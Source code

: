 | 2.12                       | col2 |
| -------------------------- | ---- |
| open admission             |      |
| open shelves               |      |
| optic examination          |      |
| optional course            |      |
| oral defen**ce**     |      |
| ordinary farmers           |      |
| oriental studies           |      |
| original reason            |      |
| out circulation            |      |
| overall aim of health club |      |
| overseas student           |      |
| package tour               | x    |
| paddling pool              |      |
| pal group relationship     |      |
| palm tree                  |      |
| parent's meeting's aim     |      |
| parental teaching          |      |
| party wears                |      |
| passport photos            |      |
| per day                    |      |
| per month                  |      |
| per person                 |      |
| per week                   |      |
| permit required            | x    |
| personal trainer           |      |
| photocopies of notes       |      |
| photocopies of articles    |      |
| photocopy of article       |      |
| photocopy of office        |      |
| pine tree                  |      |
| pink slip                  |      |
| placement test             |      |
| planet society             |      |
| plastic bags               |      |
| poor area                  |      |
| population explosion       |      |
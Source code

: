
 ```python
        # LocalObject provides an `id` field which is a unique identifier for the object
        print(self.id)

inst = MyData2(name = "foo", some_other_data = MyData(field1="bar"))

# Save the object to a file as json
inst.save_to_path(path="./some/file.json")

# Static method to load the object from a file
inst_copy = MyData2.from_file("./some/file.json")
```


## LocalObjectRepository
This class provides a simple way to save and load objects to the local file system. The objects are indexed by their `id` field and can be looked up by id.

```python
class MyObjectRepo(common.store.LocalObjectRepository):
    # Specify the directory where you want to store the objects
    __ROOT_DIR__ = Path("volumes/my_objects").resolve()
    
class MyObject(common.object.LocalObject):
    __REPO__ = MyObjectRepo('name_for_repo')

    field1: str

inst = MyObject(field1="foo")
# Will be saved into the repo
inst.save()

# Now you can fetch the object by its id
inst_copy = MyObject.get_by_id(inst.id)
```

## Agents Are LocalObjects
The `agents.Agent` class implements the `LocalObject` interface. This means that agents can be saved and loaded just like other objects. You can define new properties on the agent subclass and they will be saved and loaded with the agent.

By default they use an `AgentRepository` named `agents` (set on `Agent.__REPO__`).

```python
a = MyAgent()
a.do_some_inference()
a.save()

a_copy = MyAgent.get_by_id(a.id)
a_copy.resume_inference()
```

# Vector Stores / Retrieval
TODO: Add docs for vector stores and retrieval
☆ ☆ ☆ ☆
Copy every line of the data that carries the word "provides".

=== EXERCISE RESULT ===
        # LocalObject provides an `id` field which is a unique identifier for the object
This class provides a simple way to save and load objects to the local file system. The objects are indexed by their `id` field and can be looked up by id.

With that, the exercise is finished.